Once a lookup is obtained, a client can use it to retrieve handles to library symbols, either global variables or functions, using the lookup(String) method. This method returns a fresh LibraryLookup.Symbol, which is just a proxy for a memory address and a name.

For instance, the following code looks up the clang_getClangVersion function provided by the clang library:

LibraryLookup libclang = LibraryLookup.ofLibrary("clang");
LibraryLookup.Symbol clangVersion = libclang.lookup("clang_getClangVersion");

One crucial distinction between the library loading mechanism of the Foreign Linker API and that of JNI is that loaded JNI libraries are associated with a class loader. Furthermore, to preserve class loader integrity, the same JNI library cannot be loaded into more than one class loader. The foreign-function mechanism described here is more primitive: The Foreign Linker API allows clients to target native libraries directly, without any intervening JNI code. Crucially, Java objects are never passed to and from native code by the Foreign Linker API. Because of this, libraries loaded via LibraryLookup are not tied to any class loader and can be (re)loaded as many times as needed.

Foreign linker

The ForeignLinker interface is the foundation of the API’s foreign function support.

interface ForeignLinker {
    MethodHandle downcallHandle(LibraryLookup.Symbol func,
                                MethodType type,
                                FunctionDescriptor function);
    MemorySegment upcallStub(MethodHandle target,
                             FunctionDescriptor function);
}

This abstraction plays a dual role. First, for downcalls (e.g. calls from Java to native code), the downcallHandle method can be used to model native functions as plain MethodHandle objects. Second, for upcalls (e.g. calls from native back to Java code), the upcallStub method can be used to convert an existing MethodHandle (which might point to some Java method) into a MemorySegment, which can then be passed to a native function as a function pointer.

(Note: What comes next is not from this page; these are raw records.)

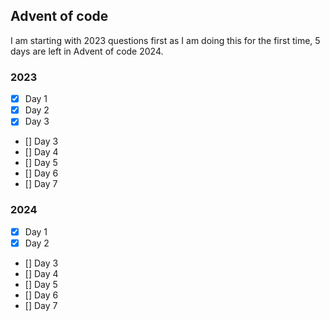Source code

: ## Advent of code

I am starting with 2023 questions first as I am doing this for the first time, 
5 days are left in Advent of code 2024.

### 2023
- [X] Day 1
- [X] Day 2
- [X] Day 3
- [] Day 3
- [] Day 4
- [] Day 5
- [] Day 6
- [] Day 7

### 2024

- [X] Day 1
- [X] Day 2
- [] Day 3
- [] Day 4
- [] Day 5
- [] Day 6
- [] Day 7


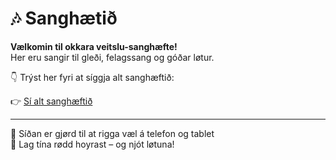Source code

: # 🎶 Sanghætið

**Vælkomin til okkara veitslu-sanghæfte!**  
Her eru sangir til gleði, felagssang og góðar løtur.

👇 Trýst her fyri at síggja alt sanghæftið:

👉 [Sí alt sanghæftið](haefte.md)

---

📱 Síðan er gjørd til at rigga væl á telefon og tablet  
🎤 Lag tína rødd hoyrast – og njót løtuna!
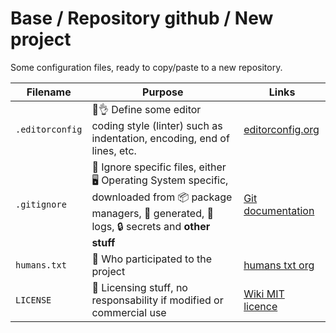 # Base / Repository github / New project

Some configuration files, ready to copy/paste to a new repository.

| Filename | Purpose | Links |
|---|---|---|
| `.editorconfig` | 🔧👌 Define some editor coding style (linter) such as indentation, encoding, end of lines, etc. | [editorconfig.org](https://editorconfig.org/) |
| `.gitignore` | 🙈 Ignore specific files, either 🖥️ Operating System specific, downloaded from 📦️ package managers, 🤖 generated, 📄 logs, 🔒️ secrets and **other stuff** | [Git documentation](https://git-scm.com/docs/gitignore) |
| `humans.txt` | 🧑 Who participated to the project | [humans txt org](https://humanstxt.org/) |
| `LICENSE` | 📄 Licensing stuff, no responsability if modified or commercial use | [Wiki MIT licence](https://fr.wikipedia.org/wiki/Licence_MIT) |

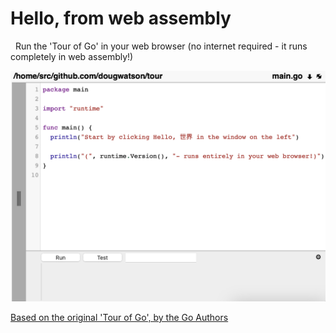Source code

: # Hello, from web assembly

&nbsp;&nbsp;<span id="home/src/github.com/dougwatson/tour">Run the 'Tour of Go' in your web browser (no internet required - it runs completely in web assembly!)<span>
  

[<img target="_blank" src="static/img/gocoder.png">](http://app.gocoder.io)

  <a href="https://go.dev/tour/welcome/1">Based on the original 'Tour of Go', by the Go Authors</a>
  
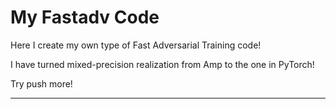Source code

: # My Fastadv Code

Here I create my own type of Fast Adversarial Training code!

I have turned mixed-precision realization from Amp to the one in PyTorch!

Try push more!

---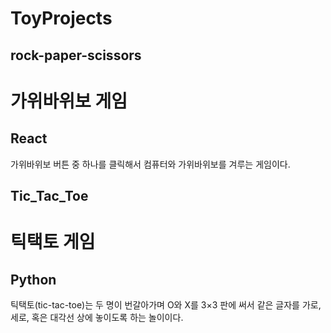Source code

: ToyProjects
=============

rock-paper-scissors
-------------------
	
# 가위바위보 게임   
## React   
가위바위보 버튼 중 하나를 클릭해서 컴퓨터와 가위바위보를 겨루는 게임이다.

   

Tic_Tac_Toe
-----------
# 틱택토 게임
## Python
   
틱택토(tic-tac-toe)는 두 명이 번갈아가며 O와 X를 3×3 판에 써서 같은 글자를 가로, 세로, 혹은 대각선 상에 놓이도록 하는 놀이이다.
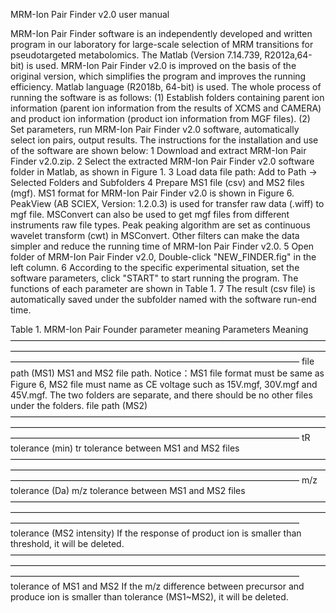 MRM-Ion Pair Finder v2.0 user manual

MRM-Ion Pair Finder software is an independently developed and written program in our laboratory for large-scale selection of MRM transitions for pseudotargeted metabolomics. The Matlab (Version 7.14.739, R2012a,64-bit) is used. MRM-Ion Pair Finder v2.0 is improved on the basis of the original version, which simplifies the program and improves the running efficiency. Matlab language (R2018b, 64-bit) is used. 
The whole process of running the software is as follows: (1) Establish folders containing parent ion information (parent ion information from the results of XCMS and CAMERA) and product ion information (product ion information from MGF files). (2) Set parameters, run MRM-Ion Pair Finder v2.0 software, automatically select ion pairs, output results.
The instructions for the installation and use of the software are shown below:
1	Download and extract MRM-Ion Pair Finder v2.0.zip.
2	Select the extracted MRM-Ion Pair Finder v2.0 software folder in Matlab, as shown in Figure 1.
3	Load data file path: Add to Path → Selected Folders and Subfolders
4	Prepare MS1 file (csv) and MS2 files (mgf). MS1 format for MRM-Ion Pair Finder v2.0 is shown in Figure 6. PeakView (AB SCIEX, Version: 1.2.0.3) is used for transfer raw data (.wiff) to mgf file. MSConvert can also be used to get mgf files from different instruments raw file types. Peak peaking algorithm are set as continuous wavelet transform (cwt) in MSConvert. Other filters can make the data simpler and reduce the running time of MRM-Ion Pair Finder v2.0.
5	Open folder of MRM-Ion Pair Finder v2.0, Double-click "NEW_FINDER.fig" in the left column.
6	According to the specific experimental situation, set the software parameters, click "START" to start running the program. The functions of each parameter are shown in Table 1.
7	The result (csv file) is automatically saved under the subfolder named with the software run-end time.      

Table 1. MRM-Ion Pair Founder parameter meaning
Parameters                              Meaning
—————————————————————————————————————————————————————————————————————————————————————————————————————————
file path (MS1)	                        MS1 and MS2 file path.
                                        Notice：MS1 file format must be same as Figure 6, MS2 file must name as CE voltage such as 15V.mgf, 30V.mgf and 45V.mgf. The two folders are separate, and there should be no other files under the folders.
file path (MS2)
—————————————————————————————————————————————————————————————————————————————————————————————————————————
tR tolerance (min)	                    tr tolerance between MS1 and MS2 files
—————————————————————————————————————————————————————————————————————————————————————————————————————————
m/z tolerance (Da)	                    m/z tolerance between MS1 and MS2 files
—————————————————————————————————————————————————————————————————————————————————————————————————————————
tolerance (MS2 intensity)	            If the response of product ion is smaller than threshold, it                                             will be deleted.
—————————————————————————————————————————————————————————————————————————————————————————————————————————
tolerance of MS1 and MS2	            If the m/z difference between precursor and produce ion is                                               smaller than tolerance (MS1~MS2), it will be deleted.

Both downcallHandle and upcallStub take a FunctionDescriptor instance, which is an aggregate of memory layouts which is used to describe the signature of a foreign function in full. The CSupport class defines many layout constants, one for each main C primitive type. These layouts can be combined using a FunctionDescriptor to describe the signature of a C function. For instance, we can model a C function taking a char* and returning a long with the following descriptor:

FunctionDescriptor func
    = FunctionDescriptor.of(CSupport.C_LONG, CSupport.C_POINTER);

The layouts in this example map to the layout appropriate to the underlying platform, so these layouts are platform dependent: C_LONG will, e.g., be a 32 bit value layout on Windows, but a 64-bit value on Linux. To target a specific platform, specific sets of platform-dependent layout constants are available (e.g., CSupport.Win64.C_LONG).

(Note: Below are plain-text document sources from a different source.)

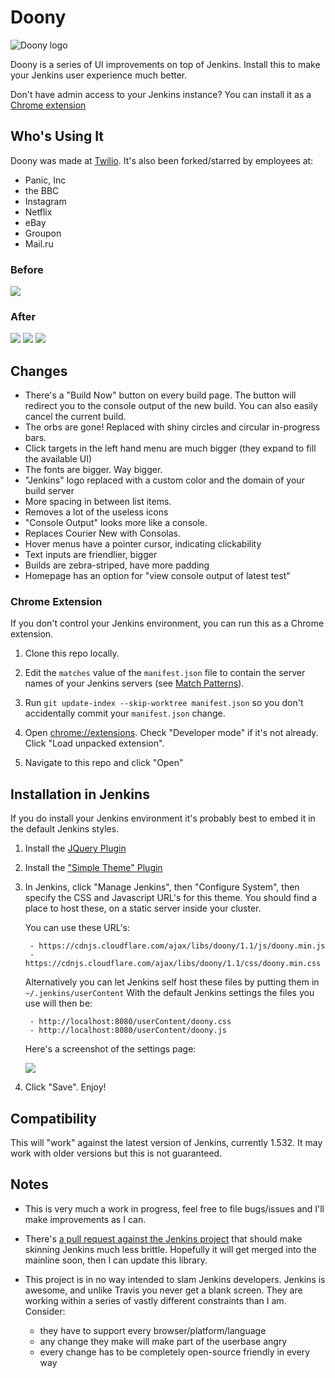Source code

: # Doony

<img src="http://doony.org/logosmall.png" alt="Doony logo" />

Doony is a series of UI improvements on top of Jenkins. Install this to make
your Jenkins user experience much better.

Don't have admin access to your Jenkins instance? You can install it as
a [Chrome extension](#chrome-extension)

## Who's Using It

Doony was made at [Twilio]( https://www.twilio.com ). It's also been forked/starred by
employees at:

- Panic, Inc
- the BBC
- Instagram
- Netflix
- eBay
- Groupon
- Mail.ru

### Before

<img src="https://api.monosnap.com/image/download?id=tyH5frYrtWOizYJLkxWstROHM" />

### After

<img src="https://api.monosnap.com/image/download?id=aoqX9gzkqqEPa8IbKvEknmdug" />

<img src="https://api.monosnap.com/image/download?id=12w3g9i5oU8uEBQSqV8okgwXJ" />

<img src="https://api.monosnap.com/image/download?id=YDWD8TzKBUhBk8j3MwmsXy7Mn" />

## Changes

- There's a "Build Now" button on every build page. The button will redirect
  you to the console output of the new build. You can also easily cancel the
  current build.
- The orbs are gone! Replaced with shiny circles and circular in-progress bars.
- Click targets in the left hand menu are much bigger (they expand to fill the
  available UI)
- The fonts are bigger. Way bigger.
- "Jenkins" logo replaced with a custom color and the domain of your build server
- More spacing in between list items.
- Removes a lot of the useless icons
- "Console Output" looks more like a console.
- Replaces Courier New with Consolas.
- Hover menus have a pointer cursor, indicating clickability
- Text inputs are friendlier, bigger
- Builds are zebra-striped, have more padding
- Homepage has an option for "view console output of latest test"

### Chrome Extension

If you don't control your Jenkins environment, you can run this as a Chrome
extension.

1. Clone this repo locally.

2. Edit the `matches` value of the `manifest.json` file to contain the server
names of your Jenkins servers (see [Match Patterns][patterns]).

2. Run `git update-index --skip-worktree manifest.json` so you don't
   accidentally commit your `manifest.json` change.

3. Open [chrome://extensions](chrome://extensions). Check "Developer mode" if it's not already. Click "Load unpacked extension".

4. Navigate to this repo and click "Open"

[patterns]: http://developer.chrome.com/extensions/match_patterns.html

## Installation in Jenkins

If you do install your Jenkins environment it's probably best to embed it in
the default Jenkins styles.

1. Install the [JQuery Plugin][jquery]

2. Install the ["Simple Theme" Plugin][simple]

3. In Jenkins, click "Manage Jenkins", then "Configure System", then specify
   the CSS and Javascript URL's for this theme. You should find a place to host
   these, on a static server inside your cluster.

    You can use these URL's:

        - https://cdnjs.cloudflare.com/ajax/libs/doony/1.1/js/doony.min.js
        - https://cdnjs.cloudflare.com/ajax/libs/doony/1.1/css/doony.min.css

    Alternatively you can let Jenkins self host these files by putting them in `~/.jenkins/userContent`
    With the default Jenkins settings the files you use will then be:

        - http://localhost:8080/userContent/doony.css
        - http://localhost:8080/userContent/doony.js

    Here's a screenshot of the settings page:

    <img src="https://api.monosnap.com/image/download?id=qtiCAUev2R3yS46He5LHwQXUS" />

[jquery]: https://wiki.jenkins-ci.org/display/JENKINS/jQuery+Plugin
[simple]: https://wiki.jenkins-ci.org/display/JENKINS/Simple+Theme+Plugin

4. Click "Save". Enjoy!

## Compatibility

This will "work" against the latest version of Jenkins, currently 1.532. It may
work with older versions but this is not guaranteed.

## Notes

- This is very much a work in progress, feel free to file bugs/issues and I'll
make improvements as I can.

- There's [a pull request against the Jenkins project][jenkins-pull] that
should make skinning Jenkins much less brittle. Hopefully it will get merged
into the mainline soon, then I can update this library.

[jenkins-pull]: https://github.com/jenkinsci/jenkins/pull/960

- This project is in no way intended to slam Jenkins developers. Jenkins is
awesome, and unlike Travis you never get a blank screen. They are working
within a series of vastly different constraints than I am. Consider:

    - they have to support every browser/platform/language
    - any change they make will make part of the userbase angry
    - every change has to be completely open-source friendly in every way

Layouts defined in the CSupport class are convenient, since they model the C types we want to work with. They also contain, via layout attributes, hidden pieces of information which the foreign linker uses in order to compute the calling sequence associated with a given function descriptor. For instance, the two C types int and float might share a similar memory layout (they are both 32-bit values), but are typically passed using different processor registers. The layout attributes attached to the C-specific layouts in the CSupport class ensure that arguments and return values are handled in the correct way.

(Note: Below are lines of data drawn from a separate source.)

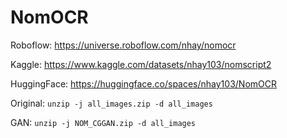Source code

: # NomOCR

Roboflow: https://universe.roboflow.com/nhay/nomocr

Kaggle: https://www.kaggle.com/datasets/nhay103/nomscript2

HuggingFace: https://huggingface.co/spaces/nhay103/NomOCR

Original: `unzip -j all_images.zip -d all_images`

GAN: `unzip -j NOM_CGGAN.zip -d all_images`
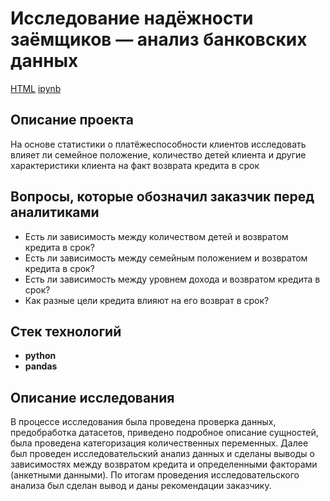 # Исследование надёжности заёмщиков — анализ банковских данных

[HTML](https://github.com/aq2003/Portfolio/blob/main/Taxi%20Service/P12_Portfolio.html)     [ipynb](https://github.com/aq2003/Portfolio/blob/main/Taxi%20Service/P12_Portfolio.ipynb)

## Описание проекта
На основе статистики о платёжеспособности клиентов исследовать влияет ли семейное положение, количество детей клиента и другие характеристики клиента на факт возврата кредита в срок

## Вопросы, которые обозначил заказчик перед аналитиками
- Есть ли зависимость между количеством детей и возвратом кредита в срок?
- Есть ли зависимость между семейным положением и возвратом кредита в срок?
- Есть ли зависимость между уровнем дохода и возвратом кредита в срок?
- Как разные цели кредита влияют на его возврат в срок?

## Стек технологий

- **python**
- **pandas**

## Описание исследования

В процессе исследования была проведена проверка данных, предобработка датасетов, приведено подробное описание сущностей, была проведена категоризация количественных переменных. Далее был проведен исследовательский анализ данных и сделаны выводы о зависимостях между возвратом кредита и определенными факторами (анкетными данными).  По итогам проведения исследовательского анализа был сделан вывод и даны рекомендации заказчику. 
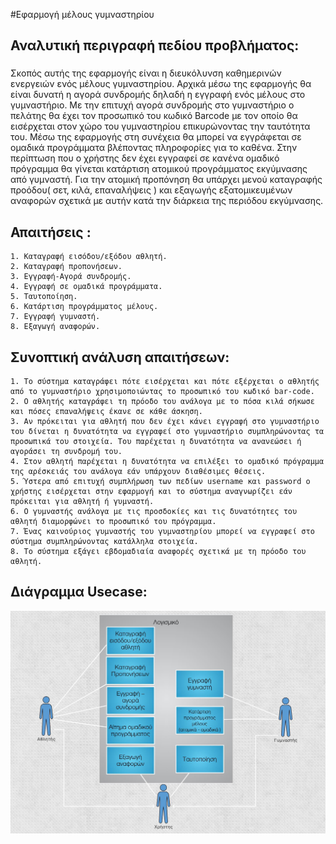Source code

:#Εφαρμογή μέλους γυμναστηρίου


## Αναλυτική περιγραφή πεδίου προβλήματος:

### 

Σκοπός αυτής της εφαρμογής είναι η διευκόλυνση καθημερινών ενεργειών ενός μέλους
γυμναστηρίου.  Αρχικά μέσω της εφαρμογής θα είναι δυνατή η αγορά συνδρομής δηλαδή η εγγραφή ενός μέλους στο γυμναστήριο. Με την επιτυχή αγορά συνδρομής στο γυμναστήριο ο πελάτης θα έχει τον προσωπικό του κωδικό Barcode με τον οποίο θα εισέρχεται στον χώρο του γυμναστηρίου επικυρώνοντας την ταυτότητα του. Μέσω της εφαρμογής στη συνέχεια θα μπορεί να εγγράφεται σε ομαδικά προγράμματα βλέποντας πληροφορίες για το καθένα. Στην περίπτωση που ο χρήστης δεν έχει εγγραφεί σε κανένα ομαδικό πρόγραμμα θα γίνεται κατάρτιση ατομικού  προγράμματος εκγύμνασης  από γυμναστή. Για την ατομική προπόνηση θα υπάρχει μενού καταγραφής προόδου( σετ, κιλά, επαναλήψεις ) και εξαγωγής εξατομικευμένων αναφορών σχετικά με αυτήν κατά την διάρκεια της περιόδου εκγύμνασης.


## Απαιτήσεις :

    1. Καταγραφή εισόδου/εξόδου αθλητή. 
    2. Καταγραφή προπονήσεων.
    3. Εγγραφή-Αγορά συνδρομής.
    4. Εγγραφή σε ομαδικά προγράμματα.
    5. Ταυτοποίηση.
    6. Κατάρτιση προγράμματος μέλους.
    7. Εγγραφή γυμναστή.
    8. Εξαγωγή αναφορών.
   

## Συνοπτική ανάλυση απαιτήσεων:
    
    1. Το σύστημα καταγράφει πότε εισέρχεται και πότε εξέρχεται ο αθλητής από το γυμναστήριο χρησιμοποιώντας το προσωπικό του κωδικό bar-code.
    2. Ο αθλητής καταγράφει τη πρόοδο του ανάλογα με το πόσα κιλά σήκωσε και πόσες επαναλήψεις έκανε σε κάθε άσκηση.
    3. Αν πρόκειται για αθλητή που δεν έχει κάνει εγγραφή στο γυμναστήριο του δίνεται η δυνατότητα να εγγραφεί στο γυμναστήριο συμπληρώνοντας τα προσωπικά του στοιχεία. Του παρέχεται η δυνατότητα να ανανεώσει ή αγοράσει τη συνδρομή του. 
    4. Στον αθλητή παρέχεται η δυνατότητα να επιλέξει το ομαδικό πρόγραμμα της αρέσκειάς του ανάλογα εάν υπάρχουν διαθέσιμες θέσεις.
    5. Ύστερα από επιτυχή συμπλήρωση των πεδίων username και password o χρήστης εισέρχεται στην εφαρμογή και το σύστημα αναγνωρίζει εάν πρόκειται για αθλητή ή γυμναστή.
    6. Ο γυμναστής ανάλογα με τις προσδοκίες και τις δυνατότητες του αθλητή διαμορφώνει το προσωπικό του πρόγραμμα.
    7. Ένας καινούριος γυμναστής του γυμναστηρίου μπορεί να εγγραφεί στο σύστημα συμπληρώνοντας κατάλληλα στοιχεία.
    8. Το σύστημα εξάγει εβδομαδιαία αναφορές σχετικά με τη πρόοδο του αθλητή.

## Διάγραμμα Usecase:

![Use case διάγραμμα](requirements/diagrams/usecase.jpg "Διάγραμμα περιπτώσεων χρήσης")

Both downcallHandle and upcallStub also accept (either directly or indirectly) a MethodType instance. The method type describes the Java signatures that clients will use when interacting with the generated downcall handles or upcall stubs. Foreign-linker implementations (such as that returned by CSupport::getSystemLinker) typically constrain which layouts can be used with which Java carrier type. They can, e.g., enforce that the size of the Java carrier is equal to that of the corresponding layout, or ensure that certain layouts are associated with specific carriers. The mapping of primitive layouts to Java carriers can vary from one platform to another (e.g., C_LONG maps to long on Linux/x64, but to int on Windows), but pointer layouts (C_POINTER) are always associated with a MemoryAddress carrier and structs (whose layouts are defined by a GroupLayout) are always associated with a MemorySegment carrier.

Downcalls

Assume we want to call the following function defined in the standard C library:

size_t strlen(const char *s);

To do that, we have to:

Here's an example of how to do that:

MethodHandle strlen = CSupport.getSystemLinker().downcallHandle(
        LibraryLookup.ofDefault().lookup("strlen"),
        MethodType.methodType(long.class, MemoryAddress.class),
        FunctionDescriptor.of(C_LONG, C_POINTER)
    );

The strlen function is part of the standard C library, which is loaded with the VM, so we can just use the default lookup to look it up. The rest is pretty straightforward. The only tricky detail is how we model size_t — typically this type has the size of a pointer, so we can use C_LONG on Linux, but we would have to use C_LONGLONG on Windows. On the Java side, we model the size_t using a long and the pointer is modeled using a MemoryAddress parameter.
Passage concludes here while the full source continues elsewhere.